Catching Fire: How Cooking Made Us Human

June 10, 2009 at 3:25 pm Leave a comment

Layout 1Biological anthropologist Richard Wrangham’s book Catching Fire is on fire … a mention in both the National Post and The Globe and Mail over the past week: on Saturday, Gina Mallet, author of her own award-winning book on food, Last Chance to Eat, the Fate of Taste in a Fast Food World, mentioned the book in her regular Post column. She also posted a full review on her blog. Today, Michael Kesterton mentions Catching Fire in his Globe column “Social Studies”:

Cook and be human

“[N]o other animal controls fire. Most fear it.
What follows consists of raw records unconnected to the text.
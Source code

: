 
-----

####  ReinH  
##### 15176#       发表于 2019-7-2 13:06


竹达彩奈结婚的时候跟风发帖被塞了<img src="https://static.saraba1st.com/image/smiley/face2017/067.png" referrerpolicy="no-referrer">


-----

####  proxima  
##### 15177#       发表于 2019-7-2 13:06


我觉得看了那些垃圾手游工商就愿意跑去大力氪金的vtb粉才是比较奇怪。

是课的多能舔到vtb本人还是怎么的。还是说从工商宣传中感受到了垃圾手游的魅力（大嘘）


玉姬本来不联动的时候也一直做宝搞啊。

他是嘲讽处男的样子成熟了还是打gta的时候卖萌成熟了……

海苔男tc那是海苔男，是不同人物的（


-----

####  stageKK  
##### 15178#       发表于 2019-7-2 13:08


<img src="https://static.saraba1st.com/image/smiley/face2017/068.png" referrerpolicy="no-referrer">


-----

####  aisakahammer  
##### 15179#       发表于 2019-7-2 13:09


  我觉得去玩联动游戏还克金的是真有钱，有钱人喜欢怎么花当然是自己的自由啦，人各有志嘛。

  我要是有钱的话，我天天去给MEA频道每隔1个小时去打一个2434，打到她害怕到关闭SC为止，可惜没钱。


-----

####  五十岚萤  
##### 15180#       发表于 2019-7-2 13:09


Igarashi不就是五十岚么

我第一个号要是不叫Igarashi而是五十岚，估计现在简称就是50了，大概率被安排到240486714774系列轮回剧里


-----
The use of fire sets humans apart,” Saswato R. Das writes in New Scientist magazine. “But what difference has it made? … Primatologist Richard Wrangham, who has been observing chimpanzees in Africa for 40 years, believes it is cooking itself that makes us human. The pre-human species Homo erectus, which evolved in the African savannah roughly 1.8 million years ago, was in many ways similar to us: It had an upright body, long legs, large skull and small gut. As Wrangham put it, H. erectus could have worn our clothes, unlike the apes that came before it. … Wrangham [argues] that humans cannot easily digest raw meat and so our smaller gut must have evolved as a result of cooking.”